Antenor armonizaba y hacía la base; Natalicio era el rey de melodía. Siendo de una de las regiones musicales más ricas del continente, como es el nordeste brasileño, no dudaron en ignorar su procedencia para montarse sobre el pujante mercado del bolero, que cubría toda América. El frevo podía esperar. El bolero fue un punto de partida: prácticamente no le hacían asco a nada. Lo de ellos era el hit, el caballito de batalla de cada región. Con morosidad y elegancia, abordaban canciones como “Recuerdos de la Alhambra”, “Solamente una vez”, “Serenata a la luz de la luna”, “El cóndor pasa”, “Chica de Ipanema”, “Pájaro Campana”, “Aquellos ojos verdes” y, ya en los 70,  hasta el “Penélope” de Serrat. El mega éxito fue “María Elena”.

Sabían balbucear en italiano, alemán, griego, español, portugués, inglés y hasta en su dialecto de la tribu de Ceará. Genios del marketing, pioneros de la metrosexualidad, en los Estados Unidos pisaron fuerte con un disco titulado “Sweet y Sauvage”. En Chile los sorprendió el terremoto de Valdivia de 1960: se quedaron ayudando a los damnificados, brindando conciertos gratuitos. El pueblo los amó.
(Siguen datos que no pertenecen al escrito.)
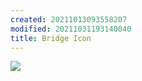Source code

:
 ```yaml
---
created: 20211013093558207
modified: 20211031193140040
title: Bridge Icon
---
```


![](https://raw.githubusercontent.com/zubayrrr/twiki/main/bin/image.x6amy3rq6kf.png)
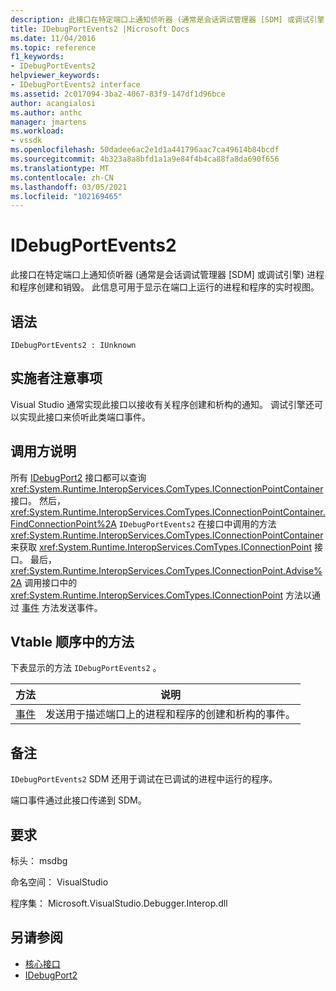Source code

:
 ```yaml
---
description: 此接口在特定端口上通知侦听器 (通常是会话调试管理器 [SDM] 或调试引擎) 进程和程序创建和销毁。
title: IDebugPortEvents2 |Microsoft Docs
ms.date: 11/04/2016
ms.topic: reference
f1_keywords:
- IDebugPortEvents2
helpviewer_keywords:
- IDebugPortEvents2 interface
ms.assetid: 2c017094-3ba2-4067-83f9-147df1d96bce
author: acangialosi
ms.author: anthc
manager: jmartens
ms.workload:
- vssdk
ms.openlocfilehash: 50dadee6ac2e1d1a441796aac7ca49614b84bcdf
ms.sourcegitcommit: 4b323a8a8bfd1a1a9e84f4b4ca88fa8da690f656
ms.translationtype: MT
ms.contentlocale: zh-CN
ms.lasthandoff: 03/05/2021
ms.locfileid: "102169465"
---
```

# <a name="idebugportevents2"></a>IDebugPortEvents2
此接口在特定端口上通知侦听器 (通常是会话调试管理器 [SDM] 或调试引擎) 进程和程序创建和销毁。 此信息可用于显示在端口上运行的进程和程序的实时视图。

## <a name="syntax"></a>语法

```
IDebugPortEvents2 : IUnknown
```

## <a name="notes-for-implementers"></a>实施者注意事项
 Visual Studio 通常实现此接口以接收有关程序创建和析构的通知。 调试引擎还可以实现此接口来侦听此类端口事件。

## <a name="notes-for-callers"></a>调用方说明
 所有 [IDebugPort2](../../../extensibility/debugger/reference/idebugport2.md) 接口都可以查询 <xref:System.Runtime.InteropServices.ComTypes.IConnectionPointContainer> 接口。 然后， <xref:System.Runtime.InteropServices.ComTypes.IConnectionPointContainer.FindConnectionPoint%2A> `IDebugPortEvents2` 在接口中调用的方法 <xref:System.Runtime.InteropServices.ComTypes.IConnectionPointContainer> 来获取 <xref:System.Runtime.InteropServices.ComTypes.IConnectionPoint> 接口。 最后， <xref:System.Runtime.InteropServices.ComTypes.IConnectionPoint.Advise%2A> 调用接口中的 <xref:System.Runtime.InteropServices.ComTypes.IConnectionPoint> 方法以通过 [事件](../../../extensibility/debugger/reference/idebugportevents2-event.md) 方法发送事件。

## <a name="methods-in-vtable-order"></a>Vtable 顺序中的方法
 下表显示的方法 `IDebugPortEvents2` 。

|方法|说明|
|------------|-----------------|
|[事件](../../../extensibility/debugger/reference/idebugportevents2-event.md)|发送用于描述端口上的进程和程序的创建和析构的事件。|

## <a name="remarks"></a>备注
 `IDebugPortEvents2` SDM 还用于调试在已调试的进程中运行的程序。

 端口事件通过此接口传递到 SDM。

## <a name="requirements"></a>要求
 标头： msdbg

 命名空间： VisualStudio

 程序集： Microsoft.VisualStudio.Debugger.Interop.dll

## <a name="see-also"></a>另请参阅
- [核心接口](../../../extensibility/debugger/reference/core-interfaces.md)
- [IDebugPort2](../../../extensibility/debugger/reference/idebugport2.md)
Uno de los hermanos se casó con una chilena. 

El tiempo pasó, las modas cambiaron y lentamente los envolvió el olvido. La última voz se apagó en la selva de cemento: Natalicio Moreyra Lima murió en Nueva York el 15 de noviembre de 2009.  Nunca se supo demasiado de ellos; ahora tampoco. El misterio es un aliado de los fenómenos populares.

La música de Los Indios Tabajaras queda perfecta en Zama, esa obra maestra de la imagen y el sonido. Tampoco hubiese desentonado en ciertas películas de Armando Bo o de Pedro Almodóvar.